Lines holding the string "left" in the listing below are to be copied.

#### Data
┄┄┄┄┄┄┄┄┄┄┄┄┄┄┄┄┄┄┄┄
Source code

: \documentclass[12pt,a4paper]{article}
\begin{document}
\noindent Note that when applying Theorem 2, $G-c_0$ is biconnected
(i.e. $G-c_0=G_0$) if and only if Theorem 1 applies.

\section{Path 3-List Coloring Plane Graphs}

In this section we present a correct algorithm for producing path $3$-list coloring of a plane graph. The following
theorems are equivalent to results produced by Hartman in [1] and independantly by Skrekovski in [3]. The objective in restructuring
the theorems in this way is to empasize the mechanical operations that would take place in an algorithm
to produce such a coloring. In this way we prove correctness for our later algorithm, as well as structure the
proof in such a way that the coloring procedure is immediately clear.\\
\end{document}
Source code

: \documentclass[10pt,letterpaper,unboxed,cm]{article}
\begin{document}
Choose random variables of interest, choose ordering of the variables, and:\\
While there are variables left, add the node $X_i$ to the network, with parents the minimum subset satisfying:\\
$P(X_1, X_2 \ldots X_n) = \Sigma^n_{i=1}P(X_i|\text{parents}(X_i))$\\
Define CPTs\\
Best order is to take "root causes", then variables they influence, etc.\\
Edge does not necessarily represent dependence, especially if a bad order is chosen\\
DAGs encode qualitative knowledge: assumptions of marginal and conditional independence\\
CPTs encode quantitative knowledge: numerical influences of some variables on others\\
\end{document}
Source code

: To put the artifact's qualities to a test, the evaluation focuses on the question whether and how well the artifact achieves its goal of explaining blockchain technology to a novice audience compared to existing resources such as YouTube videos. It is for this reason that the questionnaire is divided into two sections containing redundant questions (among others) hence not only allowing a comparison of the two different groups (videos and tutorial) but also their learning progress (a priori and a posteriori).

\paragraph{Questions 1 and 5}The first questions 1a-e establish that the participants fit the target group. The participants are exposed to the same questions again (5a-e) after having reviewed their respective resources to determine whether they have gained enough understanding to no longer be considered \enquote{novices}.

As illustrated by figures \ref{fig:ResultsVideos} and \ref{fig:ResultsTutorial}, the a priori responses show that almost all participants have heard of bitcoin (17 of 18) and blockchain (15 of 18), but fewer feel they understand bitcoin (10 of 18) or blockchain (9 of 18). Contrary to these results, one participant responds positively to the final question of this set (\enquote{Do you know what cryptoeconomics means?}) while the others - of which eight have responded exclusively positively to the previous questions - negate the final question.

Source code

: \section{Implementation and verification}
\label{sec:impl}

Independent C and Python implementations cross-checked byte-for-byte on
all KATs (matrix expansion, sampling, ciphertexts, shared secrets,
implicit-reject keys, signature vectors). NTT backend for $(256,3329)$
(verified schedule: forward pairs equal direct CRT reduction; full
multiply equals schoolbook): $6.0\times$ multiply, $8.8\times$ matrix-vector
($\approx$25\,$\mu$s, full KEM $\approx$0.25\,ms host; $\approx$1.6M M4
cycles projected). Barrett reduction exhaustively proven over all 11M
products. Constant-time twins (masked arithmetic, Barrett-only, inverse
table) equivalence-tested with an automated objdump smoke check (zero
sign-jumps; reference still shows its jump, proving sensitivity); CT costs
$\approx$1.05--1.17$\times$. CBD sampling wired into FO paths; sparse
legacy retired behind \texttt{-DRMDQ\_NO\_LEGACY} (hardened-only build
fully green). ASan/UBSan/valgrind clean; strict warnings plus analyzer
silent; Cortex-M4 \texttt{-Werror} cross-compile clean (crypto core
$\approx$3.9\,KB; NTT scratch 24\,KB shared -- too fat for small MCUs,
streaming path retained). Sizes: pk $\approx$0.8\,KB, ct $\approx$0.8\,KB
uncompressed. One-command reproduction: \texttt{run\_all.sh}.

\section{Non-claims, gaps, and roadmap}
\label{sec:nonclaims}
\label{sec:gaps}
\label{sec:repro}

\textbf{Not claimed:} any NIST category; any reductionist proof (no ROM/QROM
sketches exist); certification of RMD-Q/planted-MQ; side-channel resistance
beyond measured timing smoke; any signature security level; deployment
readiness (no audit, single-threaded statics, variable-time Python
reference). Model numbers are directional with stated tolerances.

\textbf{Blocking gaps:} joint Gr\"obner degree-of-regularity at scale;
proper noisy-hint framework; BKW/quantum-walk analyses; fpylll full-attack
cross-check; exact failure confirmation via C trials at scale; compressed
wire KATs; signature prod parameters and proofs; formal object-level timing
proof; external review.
┄┄┄┄┄┄┄┄┄┄┄┄┄┄┄┄┄┄┄┄
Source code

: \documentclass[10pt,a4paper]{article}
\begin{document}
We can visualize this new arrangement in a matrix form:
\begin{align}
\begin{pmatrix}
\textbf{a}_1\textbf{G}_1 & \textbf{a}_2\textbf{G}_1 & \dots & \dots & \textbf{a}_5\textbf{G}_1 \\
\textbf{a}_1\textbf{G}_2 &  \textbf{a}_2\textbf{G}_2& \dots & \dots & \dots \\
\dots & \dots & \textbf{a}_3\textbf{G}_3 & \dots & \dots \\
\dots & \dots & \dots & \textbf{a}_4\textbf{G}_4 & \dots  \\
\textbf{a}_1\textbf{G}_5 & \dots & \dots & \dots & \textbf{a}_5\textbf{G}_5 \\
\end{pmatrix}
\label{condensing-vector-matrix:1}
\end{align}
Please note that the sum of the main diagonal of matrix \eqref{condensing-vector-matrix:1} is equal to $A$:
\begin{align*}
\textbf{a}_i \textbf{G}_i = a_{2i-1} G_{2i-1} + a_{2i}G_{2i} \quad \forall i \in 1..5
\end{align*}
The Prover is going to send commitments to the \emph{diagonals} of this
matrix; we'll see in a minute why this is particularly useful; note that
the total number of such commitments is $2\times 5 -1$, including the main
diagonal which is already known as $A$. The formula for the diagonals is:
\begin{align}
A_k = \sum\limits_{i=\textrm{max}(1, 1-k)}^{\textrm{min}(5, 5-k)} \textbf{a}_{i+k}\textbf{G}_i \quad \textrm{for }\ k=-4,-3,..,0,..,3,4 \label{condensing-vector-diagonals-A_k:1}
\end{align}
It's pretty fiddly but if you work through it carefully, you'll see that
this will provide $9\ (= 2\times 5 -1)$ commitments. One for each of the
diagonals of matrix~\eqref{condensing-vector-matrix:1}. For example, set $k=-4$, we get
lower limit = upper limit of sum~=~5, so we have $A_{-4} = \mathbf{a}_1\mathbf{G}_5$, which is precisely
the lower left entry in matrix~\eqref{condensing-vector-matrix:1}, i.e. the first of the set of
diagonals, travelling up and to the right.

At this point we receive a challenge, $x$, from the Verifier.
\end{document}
┄┄┄┄┄┄┄┄┄┄┄┄┄┄┄┄┄┄┄┄
#### Exercise solution
While there are variables left, add the node $X_i$ to the network, with parents the minimum subset satisfying:\\
the lower left entry in matrix~\eqref{condensing-vector-matrix:1}, i.e. the first of the set of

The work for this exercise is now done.